Juniper Networks, Inc.

Notes to Consolidated Financial Statements — (Continued)

Note 9.   Stockholders’ Equity

Stock Repurchase Activities

In March 2008, the Company’s Board of Directors (the “Board”) approved a $1.0 billion stock

repurchase program (the “2008 Stock Repurchase Program”). Under this program, the Company repurchased
approximately 20.7 million shares of our common stock at an average price of $21.91 per share for a total
purchase price of $453.5 million in 2009. As of December 31, 2009, the 2008 Stock Repurchase Program had
remaining authorized funds of $318.6 million.

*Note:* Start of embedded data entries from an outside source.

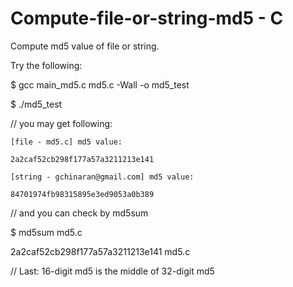 Compute-file-or-string-md5 - C
================================

Compute md5 value of file or string.

Try the following:

$ gcc main_md5.c md5.c -Wall -o md5_test

$ ./md5_test

// you may get following:

	[file - md5.c] md5 value:
	
	2a2caf52cb298f177a57a3211213e141
	
	[string - gchinaran@gmail.com] md5 value:
	
	84701974fb98315895e3ed9053a0b389

// and you can check by md5sum

$ md5sum md5.c

2a2caf52cb298f177a57a3211213e141  md5.c

// Last: 16-digit md5 is the middle of 32-digit md5

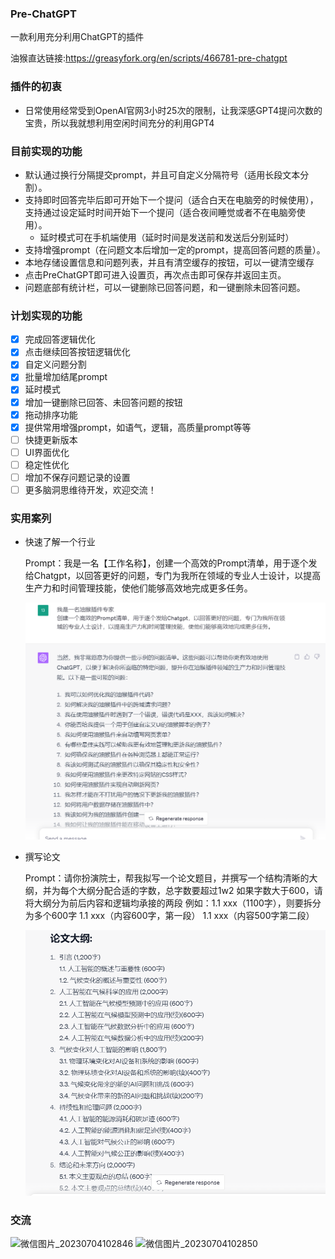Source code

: ### Pre-ChatGPT

一款利用充分利用ChatGPT的插件

油猴直达链接:https://greasyfork.org/en/scripts/466781-pre-chatgpt


### 插件的初衷

- 日常使用经常受到OpenAI官网3小时25次的限制，让我深感GPT4提问次数的宝贵，所以我就想利用空闲时间充分的利用GPT4

### 目前实现的功能

- 默认通过换行分隔提交prompt，并且可自定义分隔符号（适用长段文本分割）。
- 支持即时回答完毕后即可开始下一个提问（适合白天在电脑旁的时候使用），支持通过设定延时时间开始下一个提问（适合夜间睡觉或者不在电脑旁使用）。
    - 延时模式可在手机端使用（延时时间是发送前和发送后分别延时）
- 支持增强prompt（在问题文本后增加一定的prompt，提高回答问题的质量）。
- 本地存储设置信息和问题列表，并且有清空缓存的按钮，可以一键清空缓存
- 点击PreChatGPT即可进入设置页，再次点击即可保存并返回主页。
- 问题底部有统计栏，可以一键删除已回答问题，和一键删除未回答问题。


### 计划实现的功能

- [x]  完成回答逻辑优化
- [x]  点击继续回答按钮逻辑优化
- [x]  自定义问题分割
- [x]  批量增加结尾prompt
- [x]  延时模式
- [x]  增加一键删除已回答、未回答问题的按钮
- [x]  拖动排序功能
- [x]  提供常用增强prompt，如语气，逻辑，高质量prompt等等
- [ ]  快捷更新版本
- [ ]  UI界面优化
- [ ]  稳定性优化
- [ ]  增加不保存问题记录的设置
- [ ]  更多脑洞思维待开发，欢迎交流！

### 实用案列

- 快速了解一个行业
    
    Prompt：我是一名【工作名称】，创建一个高效的Prompt清单，用于逐个发给Chatgpt，以回答更好的问题，专门为我所在领域的专业人士设计，以提高生产力和时间管理技能，使他们能够高效地完成更多任务。
    
    ![](assets/eg1.png)
    
- 撰写论文
    
    Prompt：请你扮演院士，帮我拟写一个论文题目，并撰写一个结构清晰的大纲，并为每个大纲分配合适的字数，总字数要超过1w2
    如果字数大于600，请将大纲分为前后内容和逻辑均承接的两段
    例如：1.1 xxx（1100字），则要拆分为多个600字
    1.1 xxx（内容600字，第一段）
    1.1 xxx（内容500字第二段）
    
    ![](assets/eg.png)

### 交流
![微信图片_20230704102846](https://github.com/zizhanovo/pitcure0_0/assets/132113115/d0989568-911f-4431-b2b1-5237d5e158e1)
![微信图片_20230704102850](https://github.com/zizhanovo/pitcure0_0/assets/132113115/af8ec597-5473-412b-9f06-1123c5d2f184)


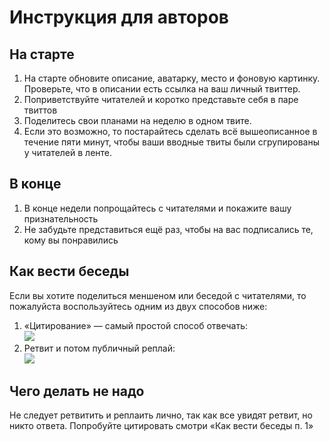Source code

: # Инструкция для авторов

## На старте

1. На старте обновите описание, аватарку, место и фоновую картинку.  
  Проверьте, что в описании есть ссылка на ваш личный твиттер.
2. Поприветствуйте читателей и коротко представьте себя в паре твиттов
3. Поделитесь свои планами на неделю в одном твите.
4. Если это возможно, то постарайтесь сделать всё вышеописанное в течение
  пяти минут, чтобы ваши вводные твиты были сгрупированы у читателей в ленте.

## В конце

1. В конце недели попрощайтесь с читателями и покажите вашу признательность
2. Не забудьте представиться ещё раз, чтобы на вас подписались те,
   кому вы понравились

## Как вести беседы

Если вы хотите поделиться меншеном или беседой с читателями, то пожалуйста
воспользуйтесь одним из двух способов ниже:

1. «Цитирование» — самый простой способ отвечать:  
    ![](https://i.imgur.com/zZwMCsH.png)
2. Ретвит и потом публичный реплай:  
    ![](https://i.imgur.com/Ld3sjuN.png)

## Чего делать не надо

Не следует ретвитить и реплаить лично, так как все увидят ретвит, но никто
ответа. Попробуйте цитировать смотри «Как вести беседы п. 1»
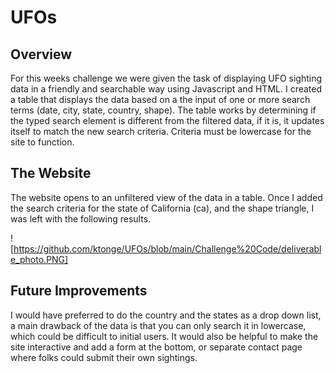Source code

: # UFOs
## Overview 
For this weeks challenge we were given the task of displaying UFO sighting data in a friendly and searchable way using Javascript and HTML. I created a table that displays the data based on a the input of one or more search terms (date, city, state, country, shape).  The table works by determining if the typed search element is different from the filtered data, if it is, it updates itself to match the new search criteria.  Criteria must be lowercase for the site to function.  

## The Website
The website opens to an unfiltered view of the data in a table.  Once I added the search criteria for the state of California (ca), and the shape triangle, I was left with the following results.

![https://github.com/ktonge/UFOs/blob/main/Challenge%20Code/deliverable_photo.PNG]

## Future Improvements

I would have preferred to do the country and the states as a drop down list, a main drawback of the data is that you can only search it in lowercase, which could be difficult to initial users.  It would also be helpful to make the site interactive and add a form at the bottom, or separate contact page where folks could submit their own sightings.  

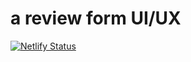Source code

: # a review form UI/UX

[![Netlify Status](https://api.netlify.com/api/v1/badges/e268dafa-25ff-4277-93d0-18679f78ef4d/deploy-status)](https://app.netlify.com/sites/endearing-starlight-e18741/deploys)
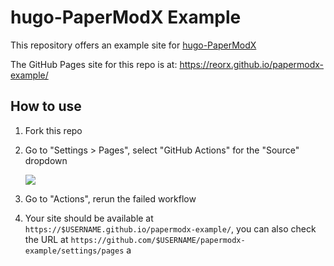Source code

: # hugo-PaperModX Example

This repository offers an example site for [hugo-PaperModX](https://github.com/reorx/hugo-PaperModX)

The GitHub Pages site for this repo is at: https://reorx.github.io/papermodx-example/

## How to use

1. Fork this repo
2. Go to "Settings > Pages", select "GitHub Actions" for the "Source" dropdown

    ![](_readme_images/settings-pages.png)
3. Go to "Actions", rerun the failed workflow
4. Your site should be available at `https://$USERNAME.github.io/papermodx-example/`, you can also check the URL at `https://github.com/$USERNAME/papermodx-example/settings/pages`
a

In 2008, the Company repurchased $604.7 million, or 25.1 million shares of common stock, at an average

purchase price of $24.10 per share, under the 2008 Stock Repurchase Program and the $2.0 billion stock
repurchase program approved in 2006 and 2007 (the “2006 Stock Repurchase Program”). As of December 31,
2008, the 2006 Stock Repurchase Program had no remaining authorized funds available for future stock
repurchases.

All shares of common stock purchased under the 2006 and 2008 Stock Repurchase Programs have been
retired. Future share repurchases under the Company’s 2008 Stock Repurchase Program will be subject to a
review of the circumstances in place at the time and will be made from time to time in private transactions or
open market purchases as permitted by securities laws and other legal requirements. This program may be
discontinued at any time. See Note 16, Subsequent Events, for discussion of our stock repurchase activity in
2010.

Convertible Preferred Stock

There are 10,000,000 shares of convertible preferred stock with a par value of $0.00001 per share
authorized for issuance. No preferred stock was issued and outstanding as of December 31, 2009, and
December 31, 2008.

Note 10.   Employee Benefit Plans

Stock Option Plans

2006 Equity Incentive Plan

On May 18, 2006, the Company’s stockholders adopted the Company’s 2006 Equity Incentive Plan (the
“2006 Plan”) to enable the granting of incentive stock options, nonstatutory stock options, RSUs, restricted
stock, stock appreciation rights, performance shares, performance units, deferred stock units, and dividend
equivalents to the employees and consultants of the Company. The 2006 Plan also provides for automatic,
non-discretionary awards of nonstatutory stock options and RSUs to the Company’s non-employee members
of the Board.

The maximum aggregate number of shares authorized under the 2006 Plan is 64,500,000 shares of
common stock, plus the addition of any shares subject to outstanding options under the Company’s Amended
and Restated 1996 Stock Plan (the “1996 Plan”) and the Company’s 2000 Nonstatutory Stock Option Plan
(the “2000 Plan”) to the extent that they expire unexercised after May 18, 2006, up to a maximum of
75,000,000 additional shares of common stock.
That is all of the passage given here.